Forte flessione (-6,1%) per l’export italiano extra Ue a gennaio
Per la metà il calo è determinato dalle minori vendite verso Usa e Uk
Il 2026 si apre con una netta flessione per le vendite estere italiane concluse fuori dai confini della Unione Europea.
Secondo l’ultimo aggiornamento Istat, queste sono infatti calate del 6% (a dicembre 2025 l’andamento era stato positivo, per +5,1%), per via delle minori vendite di energia (-38,0%) e beni strumentali (-15,1%), mentre sono risultate in aumento solo le esportazioni di beni intermedi (+5,3%). L’import registra una flessione anno su anno ancora più marcata (-14,0%), che riguarda tutti i raggruppamenti ed è più ampia per l’energia (-31,4%).
La contrazione interessa quasi tutti i principali paesi partner extra Ue27. I cali più ampi sono quelli verso i paesi Mercosur (-18,5%), Giappone (-16,2%), Regno Unito (-14,8%), paesi Asean (-7,1%) e Stati Uniti (-6,7%). Aumentano soltanto le esportazioni verso Svizzera (+15,3%) e Cina (+14,5%). Tirando le somme, l’istituto rileva che la flessione tendenziale dell’export extra Ue è per metà determinata dalla contrazione delle vendite dirette verso Stati Uniti e Regno Unito.

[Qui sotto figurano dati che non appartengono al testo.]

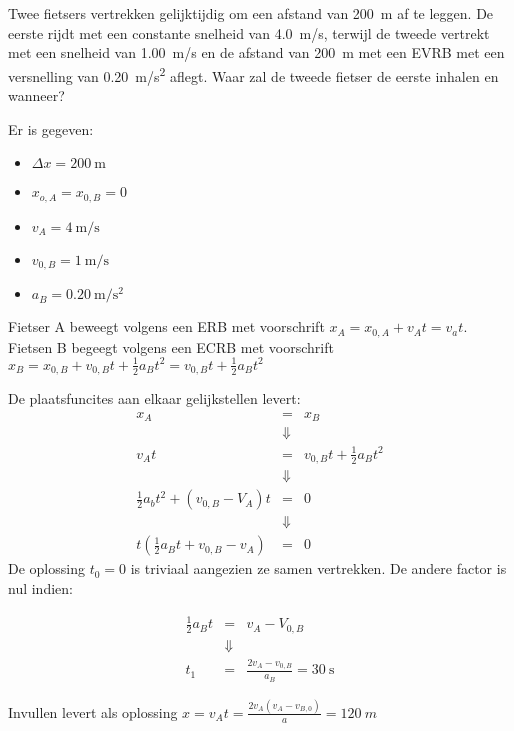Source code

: \documentclass{ximera}
\begin{document}
\begin{exercise}
    Twee fietsers vertrekken gelijktijdig om een afstand van \SI{200}{m} af te leggen. De eerste rijdt met een constante snelheid van \SI{4,0}{m/s}, terwijl de tweede vertrekt met een snelheid van \SI{1,00}{m/s} en de afstand van \SI{200}{m} met een EVRB met een versnelling van \SI{0,20}{m/s^2} aflegt. Waar zal de tweede fietser de eerste inhalen en wanneer?
    \begin{oplossing}
    Er is gegeven: 
    \begin{itemize}
        \item \(\Delta x = \SI{200}{\meter}\)
        \item \(x_{o,A} = x_{0,B} = 0\)
        \item \(v_A = \SI{4}{\meter\per\second}\)
        \item \(v_{0,B} = \SI{1}{\meter\per\second}\)
        \item \(a_B = \SI{0,20}{\meter\per\second\squared}\)
    \end{itemize}

    Fietser A beweegt volgens een ERB met voorschrift \(x_A = x_{0,A} + v_A t = v_a  t\). \\

    Fietsen B begeegt volgens een ECRB met voorschrift \(x_B = x_{0,B} + v_{0,B} t + \frac{1}{2} a_B t^2 = v_{0,B} t + \frac{1}{2} a_B t^2 \)

    De plaatsfuncites aan elkaar gelijkstellen levert: 
    \[
    \begin{array}{rcl}
        x_A &=& x_B \\ 
        &\Downarrow& \\
        v_A t &=& v_{0,B}t + \frac{1}{2}a_B t^2\\
        &\Downarrow& \\
        \frac{1}{2}a_b t^2 + (v_{0,B} - V_A)t &=& 0 \\
        &\Downarrow& \\
        t\left( \frac{1}{2}a_Bt + v_{0,B} - v_A \right) &=& 0
    \end{array}
    \]
    De oplossing \(t_0 = 0\) is triviaal aangezien ze samen vertrekken. De andere factor is nul indien: 

    \[
    \begin{array}{rcl}
        \frac{1}{2}a_Bt&=& v_A-V_{0,B} \\
        &\Downarrow& \\
        t_1 &=& \frac{2{v_A - v_{0,B}}}{a_B} = \SI{30}{\second}
    \end{array}\]


    Invullen levert als oplossing $x=v_At=\frac{2v_A(v_A-v_{B,0})}{a}=\SI{120}{m}$
    \end{oplossing}

\end{exercise}
\end{document}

Relativamente alle importazioni, crescono quelle dai paesi Mercosur (+1,9%), mentre le altre risultano in calo. Le riduzioni tendenziali più marcate riguardano gli acquisti da paesi Opec (-31,8%), paesi Asean (-17,5%), Turchia (-17,2%) e Stati Uniti (-12,1%).
Rispetto al dicembre 2025, Istat rileva una flessione congiunturale per entrambi i flussi, più ampia per le importazioni (-3,9%) rispetto alle esportazioni (-1,9%).
La riduzione dell’export è dovuta alle minori vendite di energia (-12,6%), beni strumentali (-7,4%) e beni di consumo durevoli (-2,6%), mentre aumenta le vendite estere di beni di consumo non durevoli (+1,6%) e intermedi (+1,5%). Dal lato dell’import, infine, la contrazione congiunturale è spiegata dai minori acquisti di beni intermedi (-13,2%) ed energia (-6,8%).